[About this exercise] Show every line below where "centerline" appears.

[Data for review]
Content starts

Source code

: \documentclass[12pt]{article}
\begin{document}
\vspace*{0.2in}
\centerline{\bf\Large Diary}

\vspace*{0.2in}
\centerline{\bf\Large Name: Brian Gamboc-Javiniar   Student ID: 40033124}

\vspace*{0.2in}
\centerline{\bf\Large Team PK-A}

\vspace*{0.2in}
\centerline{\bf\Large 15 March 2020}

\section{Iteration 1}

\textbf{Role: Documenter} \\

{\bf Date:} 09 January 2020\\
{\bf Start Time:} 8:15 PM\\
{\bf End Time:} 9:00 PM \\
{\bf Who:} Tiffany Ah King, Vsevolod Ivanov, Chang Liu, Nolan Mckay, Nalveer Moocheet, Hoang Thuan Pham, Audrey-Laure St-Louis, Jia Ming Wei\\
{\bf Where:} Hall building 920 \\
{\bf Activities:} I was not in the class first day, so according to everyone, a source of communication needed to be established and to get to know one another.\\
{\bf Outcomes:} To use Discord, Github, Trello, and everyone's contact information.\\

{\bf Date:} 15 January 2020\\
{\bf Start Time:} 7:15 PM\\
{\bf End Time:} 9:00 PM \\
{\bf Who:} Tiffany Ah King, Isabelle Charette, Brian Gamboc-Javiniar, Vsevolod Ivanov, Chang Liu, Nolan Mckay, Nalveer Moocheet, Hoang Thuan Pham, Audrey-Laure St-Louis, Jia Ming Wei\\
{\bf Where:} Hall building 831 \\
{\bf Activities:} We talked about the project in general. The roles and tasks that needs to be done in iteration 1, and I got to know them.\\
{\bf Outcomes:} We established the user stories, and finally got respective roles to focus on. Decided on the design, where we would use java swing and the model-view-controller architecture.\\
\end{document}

Content ends
Content starts

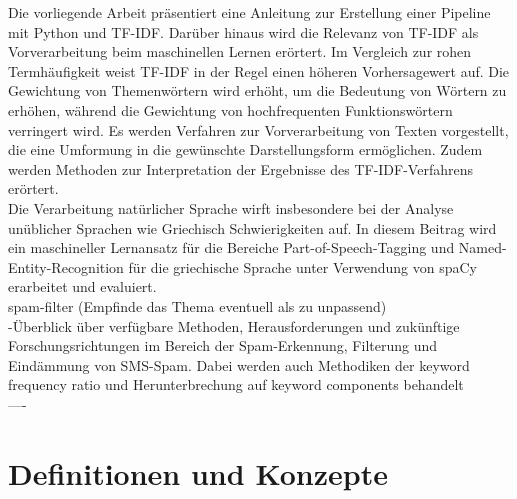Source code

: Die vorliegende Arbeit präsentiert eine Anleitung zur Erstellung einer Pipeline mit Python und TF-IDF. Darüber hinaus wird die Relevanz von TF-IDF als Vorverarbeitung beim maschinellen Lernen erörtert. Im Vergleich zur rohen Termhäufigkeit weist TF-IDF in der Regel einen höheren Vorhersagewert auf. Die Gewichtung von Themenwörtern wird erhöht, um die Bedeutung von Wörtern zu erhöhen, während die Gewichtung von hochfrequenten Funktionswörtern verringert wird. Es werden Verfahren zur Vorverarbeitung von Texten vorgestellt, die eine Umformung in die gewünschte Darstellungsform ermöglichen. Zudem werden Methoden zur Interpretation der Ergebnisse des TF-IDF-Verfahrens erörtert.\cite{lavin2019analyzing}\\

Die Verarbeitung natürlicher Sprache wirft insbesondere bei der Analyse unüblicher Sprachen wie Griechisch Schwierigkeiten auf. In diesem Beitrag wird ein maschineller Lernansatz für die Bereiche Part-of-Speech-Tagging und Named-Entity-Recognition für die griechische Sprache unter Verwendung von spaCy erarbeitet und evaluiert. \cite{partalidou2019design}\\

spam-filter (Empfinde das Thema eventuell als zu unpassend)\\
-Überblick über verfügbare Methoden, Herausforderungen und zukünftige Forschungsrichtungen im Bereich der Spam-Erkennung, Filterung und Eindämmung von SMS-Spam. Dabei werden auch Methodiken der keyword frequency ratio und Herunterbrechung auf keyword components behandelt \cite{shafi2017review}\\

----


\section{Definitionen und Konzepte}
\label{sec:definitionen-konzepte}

Content ends

[Expected answer]
\centerline{\bf\Large Diary}
\centerline{\bf\Large Name: Brian Gamboc-Javiniar   Student ID: 40033124}
\centerline{\bf\Large Team PK-A}
\centerline{\bf\Large 15 March 2020}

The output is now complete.